Burano è stata designata nel 2025 come l’isola più colorata del mondo, un primato conferito dallo studio creativo Berlew di Nottingham che ha analizzato 125 destinazioni turistiche con tecniche di computer vision per misurare la varietà e l’intensità cromatica delle loro atmosfere urbane. Questo riconoscimento evidenzia non solo l’impatto estetico delle tinte pastello dell’isola, ma anche l’importanza delle metodologie quantitative per comprendere e valorizzare il paesaggio visivo urbano.

Metodo computer vision per la cromia turistica

Lo studio Berlew ha utilizzato algoritmi di computer vision per esaminare immagini ad alta risoluzione di 125 località, individuando cinque tonalità predominanti per ciascuna. Da qui sono nate 625 palette di colori, valutate secondo indici di diversità cromatica e intensità vibrante. Burano si è distinta per la combinazione unica di varietà tonale e saturazione elevata, risultando superiore a città note per le loro cromie come Chefchaouen e Guatapé. Questo approccio quantitativo permette di mettere in relazione estetica, percezione visiva e attrattività turistica in modo rigoroso e innovativo.

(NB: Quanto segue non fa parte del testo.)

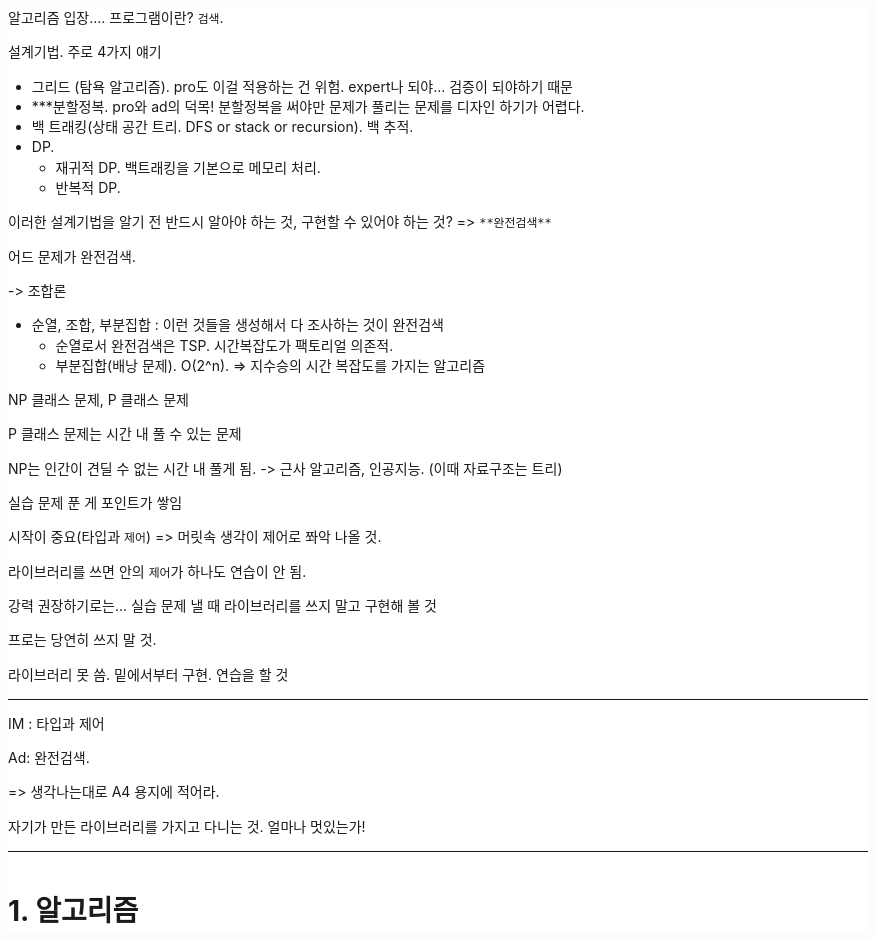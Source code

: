 



알고리즘 입장.... 프로그램이란? `검색`. 



설계기법. 주로 4가지 얘기

- 그리드 (탐욕 알고리즘). pro도 이걸 적용하는 건 위험. expert나 되야... 검증이 되야하기 때문
- ***분할정복. pro와 ad의 덕목! 분할정복을 써야만 문제가 풀리는 문제를 디자인 하기가 어렵다. 
- 백 트래킹(상태 공간 트리. DFS or stack or recursion). 백 추적. 
- DP. 
  - 재귀적 DP. 백트래킹을 기본으로 메모리 처리. 
  - 반복적 DP. 

이러한 설계기법을 알기 전 반드시 알아야 하는 것, 구현할 수 있어야 하는 것? => `**완전검색** ` 

어드 문제가 완전검색. 

-> 조합론

- 순열, 조합, 부분집합 : 이런 것들을 생성해서 다 조사하는 것이 완전검색
  - 순열로서 완전검색은 TSP. 시간복잡도가 팩토리얼 의존적. 
  - 부분집합(배낭 문제). O(2^n).  => 지수승의 시간 복잡도를 가지는 알고리즘



NP 클래스 문제, P 클래스 문제

P 클래스 문제는 시간 내 풀 수 있는 문제

NP는 인간이 견딜 수 없는 시간 내  풀게 됨. -> 근사 알고리즘, 인공지능. (이때 자료구조는 트리)





실습 문제 푼 게 포인트가 쌓임

시작이 중요(타입과 `제어`) => 머릿속 생각이 제어로 쫘악 나올 것. 

라이브러리를 쓰면 안의 `제어`가 하나도 연습이 안 됨.

강력 권장하기로는... 실습 문제 낼 때 라이브러리를 쓰지 말고 구현해 볼 것

프로는 당연히 쓰지 말 것.

라이브러리 못 씀. 밑에서부터 구현. 연습을 할 것



------

IM : 타입과 제어

Ad: 완전검색. 

=> 생각나는대로 A4 용지에 적어라.

자기가 만든 라이브러리를 가지고 다니는 것. 얼마나 멋있는가!



------

# 1. 알고리즘
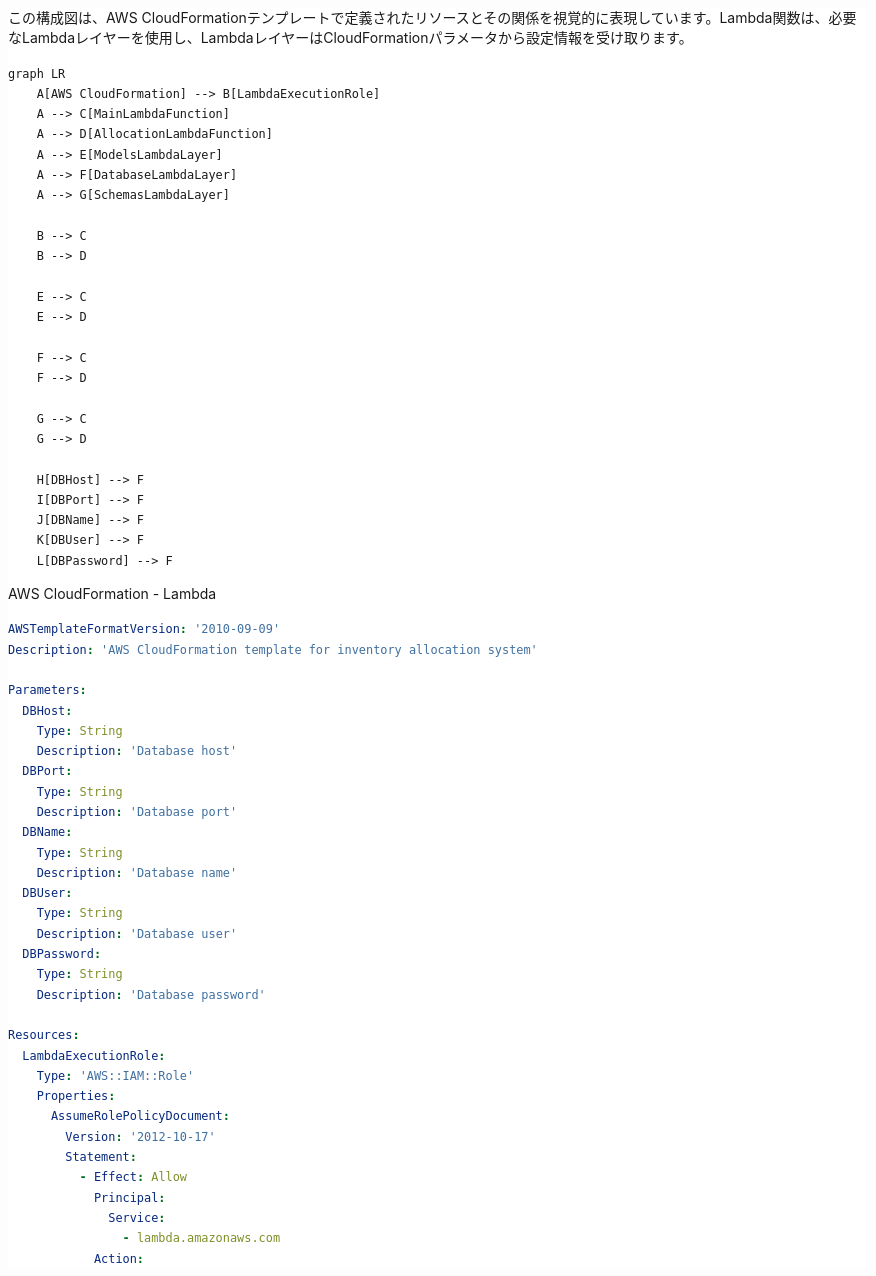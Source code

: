 この構成図は、AWS CloudFormationテンプレートで定義されたリソースとその関係を視覚的に表現しています。Lambda関数は、必要なLambdaレイヤーを使用し、LambdaレイヤーはCloudFormationパラメータから設定情報を受け取ります。

```mermaid
graph LR
    A[AWS CloudFormation] --> B[LambdaExecutionRole]
    A --> C[MainLambdaFunction]
    A --> D[AllocationLambdaFunction]
    A --> E[ModelsLambdaLayer]
    A --> F[DatabaseLambdaLayer]
    A --> G[SchemasLambdaLayer]

    B --> C
    B --> D

    E --> C
    E --> D

    F --> C
    F --> D

    G --> C
    G --> D

    H[DBHost] --> F
    I[DBPort] --> F
    J[DBName] --> F
    K[DBUser] --> F
    L[DBPassword] --> F
```

AWS CloudFormation - Lambda
```yaml
AWSTemplateFormatVersion: '2010-09-09'
Description: 'AWS CloudFormation template for inventory allocation system'

Parameters:
  DBHost:
    Type: String
    Description: 'Database host'
  DBPort:
    Type: String
    Description: 'Database port'
  DBName:
    Type: String
    Description: 'Database name'
  DBUser:
    Type: String
    Description: 'Database user'
  DBPassword:
    Type: String
    Description: 'Database password'

Resources:
  LambdaExecutionRole:
    Type: 'AWS::IAM::Role'
    Properties:
      AssumeRolePolicyDocument:
        Version: '2012-10-17'
        Statement:
          - Effect: Allow
            Principal:
              Service:
                - lambda.amazonaws.com
            Action:
```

Storia e tutela del colore a Burano

I vivaci colori di Burano affondano le radici in tradizioni storiche e sociali: si racconta che i pescatori dipingessero le case con tinte sgargianti per distinguere la propria abitazione nelle nebbie lagunari, pratica che si è evoluta in un tratto identitario e simbolico dell’isola. Negli anni, la gestione cromatica è diventata oggetto di regolamentazione comunale, con norme precise sulle gamme di colori consentite per conservare l’unità e l’autenticità visiva. Questo equilibrio fra espressione individuale e tutela collettiva è fondamentale per preservare il patrimonio immateriale e materiale di Burano.

Implicazioni turistiche e gestione sostenibile

La nomina a isola più colorata ha incrementato l’interesse turistico verso Burano, beneficiando le attività locali come artigianato, ristorazione e commercio. Tuttavia, l’aumento dei flussi visita solleva sfide legate a sovraffollamento e pressione sulle infrastrutture. Gli operatori sottolineano l’importanza di adottare strategie di gestione sostenibile che conciliino la crescita economica con la salvaguardia dell’identità e della qualità della vita isolana. Parallelamente, strumenti tecnologici come la computer vision possono supportare il monitoraggio continuo dello stato cromatico, agevolando interventi mirati per mantenere l’armonia visiva e culturale di Burano nel tempo.